Your goal -> Nothing in the records may change. Output them all exactly.

Records from a dataset:
== Segment start ==
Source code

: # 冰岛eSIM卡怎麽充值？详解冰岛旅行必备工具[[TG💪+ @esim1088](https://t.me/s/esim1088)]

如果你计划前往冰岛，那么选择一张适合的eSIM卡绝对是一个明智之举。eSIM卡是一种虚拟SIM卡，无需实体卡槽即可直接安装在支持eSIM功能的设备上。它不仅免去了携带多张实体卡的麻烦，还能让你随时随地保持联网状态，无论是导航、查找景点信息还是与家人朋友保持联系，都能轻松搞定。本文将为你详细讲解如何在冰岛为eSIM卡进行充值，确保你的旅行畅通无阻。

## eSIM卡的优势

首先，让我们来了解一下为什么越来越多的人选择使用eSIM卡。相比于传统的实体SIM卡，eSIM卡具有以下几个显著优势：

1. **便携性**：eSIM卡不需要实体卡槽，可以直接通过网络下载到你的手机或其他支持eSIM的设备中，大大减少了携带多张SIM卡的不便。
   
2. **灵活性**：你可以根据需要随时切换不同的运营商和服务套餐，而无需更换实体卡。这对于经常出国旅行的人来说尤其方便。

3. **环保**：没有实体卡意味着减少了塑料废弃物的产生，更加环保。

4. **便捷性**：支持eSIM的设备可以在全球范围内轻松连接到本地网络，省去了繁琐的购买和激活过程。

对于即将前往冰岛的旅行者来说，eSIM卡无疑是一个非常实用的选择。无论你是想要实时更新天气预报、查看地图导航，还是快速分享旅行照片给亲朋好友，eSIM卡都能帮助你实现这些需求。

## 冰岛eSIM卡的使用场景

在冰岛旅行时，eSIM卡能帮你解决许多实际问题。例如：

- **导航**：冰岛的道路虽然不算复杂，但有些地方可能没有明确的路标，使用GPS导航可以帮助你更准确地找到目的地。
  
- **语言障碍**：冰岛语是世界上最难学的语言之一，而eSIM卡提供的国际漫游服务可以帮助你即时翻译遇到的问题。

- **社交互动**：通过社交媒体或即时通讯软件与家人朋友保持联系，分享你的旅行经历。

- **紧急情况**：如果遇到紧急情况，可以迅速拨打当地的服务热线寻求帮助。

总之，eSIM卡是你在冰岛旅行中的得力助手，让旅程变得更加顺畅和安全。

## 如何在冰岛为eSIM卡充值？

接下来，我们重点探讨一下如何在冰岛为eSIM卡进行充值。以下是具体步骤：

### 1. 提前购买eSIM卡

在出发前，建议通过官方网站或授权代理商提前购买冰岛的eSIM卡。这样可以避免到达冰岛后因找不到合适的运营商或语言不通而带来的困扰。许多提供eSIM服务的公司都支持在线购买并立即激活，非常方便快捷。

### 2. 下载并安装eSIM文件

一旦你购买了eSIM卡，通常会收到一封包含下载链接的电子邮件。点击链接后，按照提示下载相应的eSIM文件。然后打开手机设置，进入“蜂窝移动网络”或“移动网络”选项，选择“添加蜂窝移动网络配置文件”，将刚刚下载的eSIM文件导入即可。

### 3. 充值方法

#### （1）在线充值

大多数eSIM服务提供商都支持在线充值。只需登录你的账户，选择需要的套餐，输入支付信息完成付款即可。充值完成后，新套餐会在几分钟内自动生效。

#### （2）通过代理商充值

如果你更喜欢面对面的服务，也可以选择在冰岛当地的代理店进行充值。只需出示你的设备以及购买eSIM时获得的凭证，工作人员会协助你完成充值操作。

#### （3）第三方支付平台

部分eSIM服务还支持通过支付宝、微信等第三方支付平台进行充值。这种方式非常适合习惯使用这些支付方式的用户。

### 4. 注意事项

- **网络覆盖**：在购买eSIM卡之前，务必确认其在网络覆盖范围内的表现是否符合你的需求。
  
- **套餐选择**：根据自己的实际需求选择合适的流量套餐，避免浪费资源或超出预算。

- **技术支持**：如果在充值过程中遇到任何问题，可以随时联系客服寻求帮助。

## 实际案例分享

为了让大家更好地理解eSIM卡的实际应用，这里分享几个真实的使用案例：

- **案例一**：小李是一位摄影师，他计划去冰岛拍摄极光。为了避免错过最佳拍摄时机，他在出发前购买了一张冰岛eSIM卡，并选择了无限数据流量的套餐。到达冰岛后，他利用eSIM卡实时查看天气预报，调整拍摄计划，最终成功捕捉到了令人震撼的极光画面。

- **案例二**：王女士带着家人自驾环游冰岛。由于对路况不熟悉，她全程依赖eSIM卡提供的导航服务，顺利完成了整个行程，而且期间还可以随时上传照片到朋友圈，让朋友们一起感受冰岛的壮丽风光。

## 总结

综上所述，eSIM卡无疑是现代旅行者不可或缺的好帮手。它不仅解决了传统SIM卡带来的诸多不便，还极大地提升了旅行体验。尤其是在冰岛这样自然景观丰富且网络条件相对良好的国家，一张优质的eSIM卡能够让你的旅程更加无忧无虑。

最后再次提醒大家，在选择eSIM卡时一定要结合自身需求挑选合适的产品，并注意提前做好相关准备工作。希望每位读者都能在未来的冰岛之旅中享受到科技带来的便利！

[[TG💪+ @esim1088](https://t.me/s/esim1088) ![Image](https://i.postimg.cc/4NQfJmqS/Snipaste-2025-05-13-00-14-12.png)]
== Segment end ==
Solution to this problem ->
Source code

: # 冰岛eSIM卡怎麽充值？详解冰岛旅行必备工具[[TG💪+ @esim1088](https://t.me/s/esim1088)]

如果你计划前往冰岛，那么选择一张适合的eSIM卡绝对是一个明智之举。eSIM卡是一种虚拟SIM卡，无需实体卡槽即可直接安装在支持eSIM功能的设备上。它不仅免去了携带多张实体卡的麻烦，还能让你随时随地保持联网状态，无论是导航、查找景点信息还是与家人朋友保持联系，都能轻松搞定。本文将为你详细讲解如何在冰岛为eSIM卡进行充值，确保你的旅行畅通无阻。

## eSIM卡的优势

首先，让我们来了解一下为什么越来越多的人选择使用eSIM卡。相比于传统的实体SIM卡，eSIM卡具有以下几个显著优势：

1. **便携性**：eSIM卡不需要实体卡槽，可以直接通过网络下载到你的手机或其他支持eSIM的设备中，大大减少了携带多张SIM卡的不便。
   
2. **灵活性**：你可以根据需要随时切换不同的运营商和服务套餐，而无需更换实体卡。这对于经常出国旅行的人来说尤其方便。

3. **环保**：没有实体卡意味着减少了塑料废弃物的产生，更加环保。

4. **便捷性**：支持eSIM的设备可以在全球范围内轻松连接到本地网络，省去了繁琐的购买和激活过程。

对于即将前往冰岛的旅行者来说，eSIM卡无疑是一个非常实用的选择。无论你是想要实时更新天气预报、查看地图导航，还是快速分享旅行照片给亲朋好友，eSIM卡都能帮助你实现这些需求。

## 冰岛eSIM卡的使用场景

在冰岛旅行时，eSIM卡能帮你解决许多实际问题。例如：

- **导航**：冰岛的道路虽然不算复杂，但有些地方可能没有明确的路标，使用GPS导航可以帮助你更准确地找到目的地。
  
- **语言障碍**：冰岛语是世界上最难学的语言之一，而eSIM卡提供的国际漫游服务可以帮助你即时翻译遇到的问题。

- **社交互动**：通过社交媒体或即时通讯软件与家人朋友保持联系，分享你的旅行经历。

- **紧急情况**：如果遇到紧急情况，可以迅速拨打当地的服务热线寻求帮助。

总之，eSIM卡是你在冰岛旅行中的得力助手，让旅程变得更加顺畅和安全。

## 如何在冰岛为eSIM卡充值？

接下来，我们重点探讨一下如何在冰岛为eSIM卡进行充值。以下是具体步骤：

### 1. 提前购买eSIM卡

在出发前，建议通过官方网站或授权代理商提前购买冰岛的eSIM卡。这样可以避免到达冰岛后因找不到合适的运营商或语言不通而带来的困扰。许多提供eSIM服务的公司都支持在线购买并立即激活，非常方便快捷。

### 2. 下载并安装eSIM文件

一旦你购买了eSIM卡，通常会收到一封包含下载链接的电子邮件。点击链接后，按照提示下载相应的eSIM文件。然后打开手机设置，进入“蜂窝移动网络”或“移动网络”选项，选择“添加蜂窝移动网络配置文件”，将刚刚下载的eSIM文件导入即可。

### 3. 充值方法

#### （1）在线充值

大多数eSIM服务提供商都支持在线充值。只需登录你的账户，选择需要的套餐，输入支付信息完成付款即可。充值完成后，新套餐会在几分钟内自动生效。

#### （2）通过代理商充值

如果你更喜欢面对面的服务，也可以选择在冰岛当地的代理店进行充值。只需出示你的设备以及购买eSIM时获得的凭证，工作人员会协助你完成充值操作。

#### （3）第三方支付平台

部分eSIM服务还支持通过支付宝、微信等第三方支付平台进行充值。这种方式非常适合习惯使用这些支付方式的用户。

### 4. 注意事项

- **网络覆盖**：在购买eSIM卡之前，务必确认其在网络覆盖范围内的表现是否符合你的需求。
  
- **套餐选择**：根据自己的实际需求选择合适的流量套餐，避免浪费资源或超出预算。

- **技术支持**：如果在充值过程中遇到任何问题，可以随时联系客服寻求帮助。

## 实际案例分享

为了让大家更好地理解eSIM卡的实际应用，这里分享几个真实的使用案例：

- **案例一**：小李是一位摄影师，他计划去冰岛拍摄极光。为了避免错过最佳拍摄时机，他在出发前购买了一张冰岛eSIM卡，并选择了无限数据流量的套餐。到达冰岛后，他利用eSIM卡实时查看天气预报，调整拍摄计划，最终成功捕捉到了令人震撼的极光画面。

- **案例二**：王女士带着家人自驾环游冰岛。由于对路况不熟悉，她全程依赖eSIM卡提供的导航服务，顺利完成了整个行程，而且期间还可以随时上传照片到朋友圈，让朋友们一起感受冰岛的壮丽风光。

## 总结

综上所述，eSIM卡无疑是现代旅行者不可或缺的好帮手。它不仅解决了传统SIM卡带来的诸多不便，还极大地提升了旅行体验。尤其是在冰岛这样自然景观丰富且网络条件相对良好的国家，一张优质的eSIM卡能够让你的旅程更加无忧无虑。

最后再次提醒大家，在选择eSIM卡时一定要结合自身需求挑选合适的产品，并注意提前做好相关准备工作。希望每位读者都能在未来的冰岛之旅中享受到科技带来的便利！

[[TG💪+ @esim1088](https://t.me/s/esim1088) ![Image](https://i.postimg.cc/4NQfJmqS/Snipaste-2025-05-13-00-14-12.png)]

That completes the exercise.